- _TASK BRIEF_
Only one stretch of the records below is wanted: the lines from the one holding "All use subject" through the one holding "the dynamics of". Return it exactly, both ends included.

- _SOURCE MATERIAL_
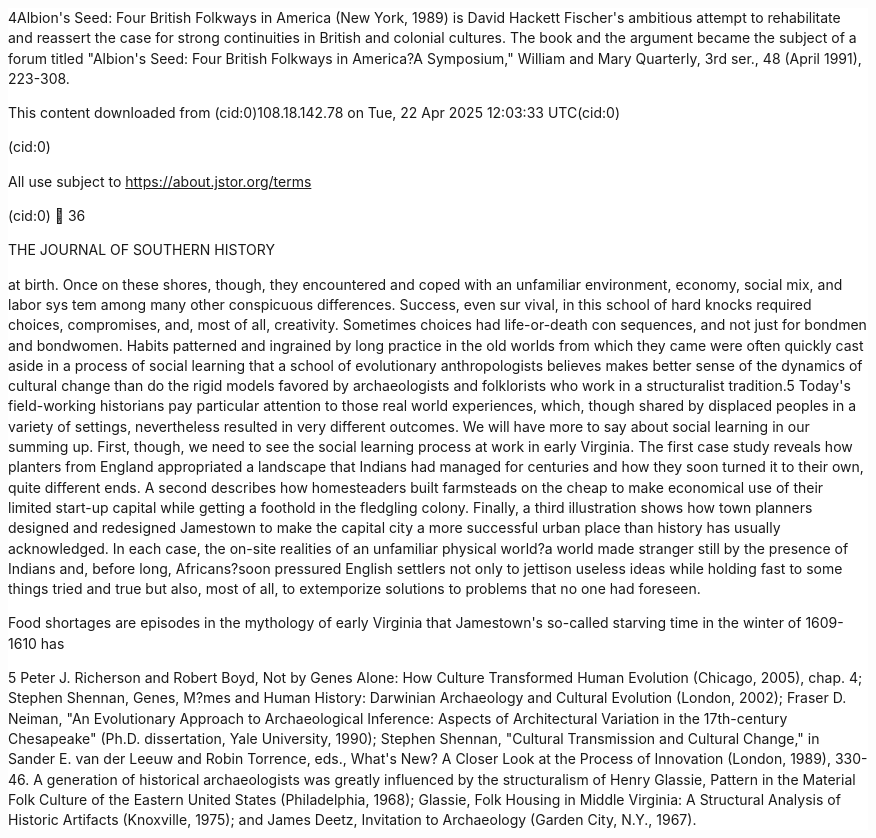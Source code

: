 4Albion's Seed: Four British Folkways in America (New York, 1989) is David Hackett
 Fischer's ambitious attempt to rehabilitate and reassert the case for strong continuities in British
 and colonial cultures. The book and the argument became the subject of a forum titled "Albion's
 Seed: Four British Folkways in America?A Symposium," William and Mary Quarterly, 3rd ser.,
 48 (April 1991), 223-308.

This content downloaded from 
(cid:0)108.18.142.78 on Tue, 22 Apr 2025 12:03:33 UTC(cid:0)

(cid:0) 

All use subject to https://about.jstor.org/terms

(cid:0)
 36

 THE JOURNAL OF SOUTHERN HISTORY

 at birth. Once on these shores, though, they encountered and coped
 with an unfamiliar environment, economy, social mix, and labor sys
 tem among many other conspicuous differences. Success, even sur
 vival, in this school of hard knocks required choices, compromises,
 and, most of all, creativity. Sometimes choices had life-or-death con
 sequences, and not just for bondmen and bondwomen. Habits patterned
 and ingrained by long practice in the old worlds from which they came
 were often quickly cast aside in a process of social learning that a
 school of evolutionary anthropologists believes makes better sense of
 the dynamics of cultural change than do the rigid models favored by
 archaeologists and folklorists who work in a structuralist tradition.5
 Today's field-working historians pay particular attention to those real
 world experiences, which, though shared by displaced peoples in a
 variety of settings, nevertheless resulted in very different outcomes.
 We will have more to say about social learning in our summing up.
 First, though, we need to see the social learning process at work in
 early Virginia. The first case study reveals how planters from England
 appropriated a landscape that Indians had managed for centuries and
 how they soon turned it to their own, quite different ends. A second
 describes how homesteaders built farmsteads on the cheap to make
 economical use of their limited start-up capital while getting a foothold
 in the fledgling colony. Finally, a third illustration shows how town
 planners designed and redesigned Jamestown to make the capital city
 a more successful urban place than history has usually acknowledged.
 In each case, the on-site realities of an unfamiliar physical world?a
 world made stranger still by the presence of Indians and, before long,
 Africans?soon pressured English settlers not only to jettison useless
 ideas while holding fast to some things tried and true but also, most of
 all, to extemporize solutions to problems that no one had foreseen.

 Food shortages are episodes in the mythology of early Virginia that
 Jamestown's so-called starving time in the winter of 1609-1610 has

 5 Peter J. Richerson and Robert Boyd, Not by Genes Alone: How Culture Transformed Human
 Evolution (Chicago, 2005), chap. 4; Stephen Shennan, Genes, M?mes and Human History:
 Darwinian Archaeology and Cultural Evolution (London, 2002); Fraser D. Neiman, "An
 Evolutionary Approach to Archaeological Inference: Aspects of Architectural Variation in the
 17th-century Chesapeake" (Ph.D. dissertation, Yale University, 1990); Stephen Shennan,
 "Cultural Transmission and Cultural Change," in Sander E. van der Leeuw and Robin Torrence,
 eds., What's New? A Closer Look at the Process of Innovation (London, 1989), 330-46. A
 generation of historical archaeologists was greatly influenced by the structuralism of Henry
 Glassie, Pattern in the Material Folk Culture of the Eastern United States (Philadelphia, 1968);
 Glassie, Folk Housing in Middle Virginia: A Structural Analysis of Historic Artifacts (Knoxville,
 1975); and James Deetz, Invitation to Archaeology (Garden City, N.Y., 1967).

---

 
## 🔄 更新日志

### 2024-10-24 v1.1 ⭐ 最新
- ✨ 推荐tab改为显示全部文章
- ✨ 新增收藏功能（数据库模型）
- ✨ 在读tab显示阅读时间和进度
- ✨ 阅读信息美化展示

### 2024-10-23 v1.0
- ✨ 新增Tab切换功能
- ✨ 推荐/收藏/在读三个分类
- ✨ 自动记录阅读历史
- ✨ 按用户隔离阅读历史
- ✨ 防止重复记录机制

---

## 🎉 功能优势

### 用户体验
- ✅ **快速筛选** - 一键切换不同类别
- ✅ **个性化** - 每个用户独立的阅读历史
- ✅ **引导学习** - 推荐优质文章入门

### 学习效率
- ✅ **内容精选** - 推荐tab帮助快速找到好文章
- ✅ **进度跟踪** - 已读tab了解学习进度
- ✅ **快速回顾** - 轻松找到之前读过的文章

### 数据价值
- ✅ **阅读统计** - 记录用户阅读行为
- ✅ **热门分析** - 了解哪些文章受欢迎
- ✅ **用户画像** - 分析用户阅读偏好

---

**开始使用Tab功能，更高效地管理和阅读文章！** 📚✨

- _WRITTEN ANSWER_
All use subject to https://about.jstor.org/terms

(cid:0)
 36

 THE JOURNAL OF SOUTHERN HISTORY

 at birth. Once on these shores, though, they encountered and coped
 with an unfamiliar environment, economy, social mix, and labor sys
 tem among many other conspicuous differences. Success, even sur
 vival, in this school of hard knocks required choices, compromises,
 and, most of all, creativity. Sometimes choices had life-or-death con
 sequences, and not just for bondmen and bondwomen. Habits patterned
 and ingrained by long practice in the old worlds from which they came
 were often quickly cast aside in a process of social learning that a
 school of evolutionary anthropologists believes makes better sense of
 the dynamics of cultural change than do the rigid models favored by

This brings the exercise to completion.